If Canadians need the services of psychologists, occupational therapists and physiotherapists (among others), who work outside of hospitals, they need to pay out of pocket or rely on private health insurance typically funded through their employer.
The mental health care gap, in particular, is a large one. There are two main interventions for mental health problems – medication (and we don’t have pharmacare) and treatments such as psychotherapy, which are more often provided by psychologists rather than physicians.
Canada needs to deliver the mental health care people need, when and where they need it, from the health providers licensed and trained to deliver it.
It doesn’t now – and our health and well-being depends on it doing so in the future. Mental health must be part of medicare’s unfinished business.
Karen Cohen CEO of Canadian Psychological Association, Ottawa
Now is exactly the time Canada needs to move forward with bringing medications and dental care to the universal health care system.

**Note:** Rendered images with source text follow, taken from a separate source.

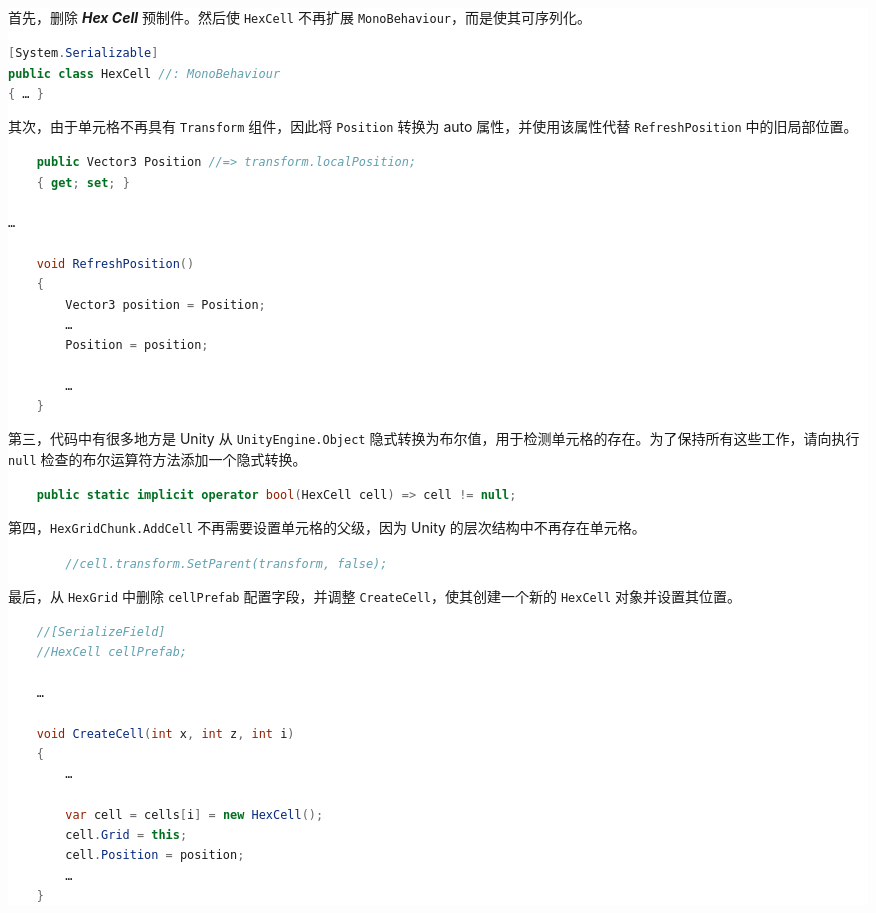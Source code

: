 首先，删除 ***Hex Cell*** 预制件。然后使 `HexCell` 不再扩展 `MonoBehaviour`，而是使其可序列化。

```c#
[System.Serializable]
public class HexCell //: MonoBehaviour
{ … }
```

其次，由于单元格不再具有 `Transform` 组件，因此将 `Position` 转换为 auto 属性，并使用该属性代替 `RefreshPosition` 中的旧局部位置。

```c#
	public Vector3 Position //=> transform.localPosition;
	{ get; set; }

…

	void RefreshPosition()
	{
		Vector3 position = Position;
		…
		Position = position;

		…
	}
```

第三，代码中有很多地方是 Unity 从 `UnityEngine.Object` 隐式转换为布尔值，用于检测单元格的存在。为了保持所有这些工作，请向执行 `null` 检查的布尔运算符方法添加一个隐式转换。

```c#
	public static implicit operator bool(HexCell cell) => cell != null;
```

第四，`HexGridChunk.AddCell` 不再需要设置单元格的父级，因为 Unity 的层次结构中不再存在单元格。

```c#
		//cell.transform.SetParent(transform, false);
```

最后，从 `HexGrid` 中删除 `cellPrefab` 配置字段，并调整 `CreateCell`，使其创建一个新的 `HexCell` 对象并设置其位置。

```c#
	//[SerializeField]
	//HexCell cellPrefab;
	
	…
	
	void CreateCell(int x, int z, int i)
	{
		…

		var cell = cells[i] = new HexCell();
		cell.Grid = this;
		cell.Position = position;
		…
	}
```
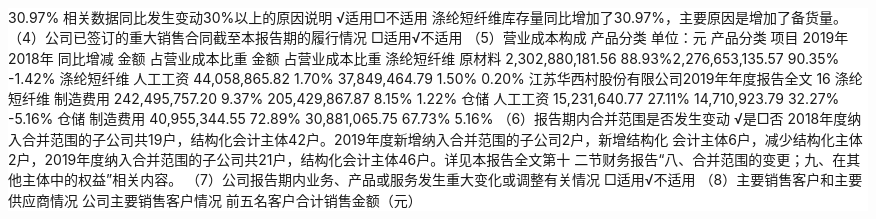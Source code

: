 30.97%
相关数据同比发生变动30%以上的原因说明
√适用□不适用
涤纶短纤维库存量同比增加了30.97%，主要原因是增加了备货量。
（4）公司已签订的重大销售合同截至本报告期的履行情况
□适用√不适用
（5）营业成本构成
产品分类
单位：元
产品分类
项目
2019年
2018年
同比增减
金额
占营业成本比重
金额
占营业成本比重
涤纶短纤维
原材料
2,302,880,181.56
88.93%2,276,653,135.57
90.35%
-1.42%
涤纶短纤维
人工工资
44,058,865.82
1.70%
37,849,464.79
1.50%
0.20%
江苏华西村股份有限公司2019年年度报告全文
16
涤纶短纤维
制造费用
242,495,757.20
9.37%
205,429,867.87
8.15%
1.22%
仓储
人工工资
15,231,640.77
27.11%
14,710,923.79
32.27%
-5.16%
仓储
制造费用
40,955,344.55
72.89%
30,881,065.75
67.73%
5.16%
（6）报告期内合并范围是否发生变动
√是□否
2018年度纳入合并范围的子公司共19户，结构化会计主体42户。2019年度新增纳入合并范围的子公司2户，新增结构化
会计主体6户，减少结构化主体2户，2019年度纳入合并范围的子公司共21户，结构化会计主体46户。详见本报告全文第十
二节财务报告“八、合并范围的变更；九、在其他主体中的权益”相关内容。
（7）公司报告期内业务、产品或服务发生重大变化或调整有关情况
□适用√不适用
（8）主要销售客户和主要供应商情况
公司主要销售客户情况
前五名客户合计销售金额（元）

Your editorial highlighted very well how many Canadians struggle to pay for dental care and medications, and with significant job losses during the pandemic this will only get worse.
And dental disease remains very common. In Canada during 2010-12, the most common reason for one- to five-year-old children to receive general anesthetic was to treat dental decay. Furthermore, a recent report in The Lancet demonstrated that dental decay remains the most common non-communicable disease in the world.
We need to put dental care into universal health care, and the need after the pandemic will be stronger than ever.
Paul Allison Faculty of dentistry, McGill University, Montreal
While true universal medicare is certainly overdue in Canada, it might also be time to cease referring to our public health care system as “insurance.” The private, supplemental sector of the health care available in Canada is based on the for-profit insurance model, but private insurers are not part of our public coverage. It is the involvement of insurance companies in the U.S. system that makes health care out of reach for so many Americans.
Don McLellan Vancouver
Re We Need More Than Empty Talk (June 6): The “offhanded remark” or microaggression that Rita Trichur writes about are not limited to the business world. A number of years ago, there was a requirement to be a Canadian citizen to be elected to the University of Toronto’s governing council. A white academic leader at the time remarked to me after my election, “I didn’t know you were a Canadian citizen.” Microaggressive behaviour is pervasive and subtly lets those of us who look different know that we don’t belong.
Ernest Lam Toronto
Checking the hiring boxes
Re Checking All The Boxes (June 10): Sadness and shame. Those are the strong feelings I experienced when reading Shirley Phillips’s First Person article. In 1987, I was hired as the first female and first francophone to serve as regional director with an Ontario ministry. I know I got the job because of the breadth of my relevant experience, my sound knowledge of the region and my reputation for someone who got things done.
However, I believe I got the interview because my application checked all the boxes of the day for management positions: female, check; francophone, check; aboriginal, check (I’d stated I was a native of Northern Ontario and an enthusiastic human resources clerk must have thought, wrongly, that I had aboriginal ancestry).
I received congratulations from many sources, usually women in senior positions glad to welcome me into their rank. I used to joke that I’d forgotten to mention that I was blind in one eye, truly. It wasn’t funny then, and it’s even less so now.
I’m ashamed that the government that I served well and with pride has changed so little in 33 years.
Diane Labelle-Davey Port Credit, Ont.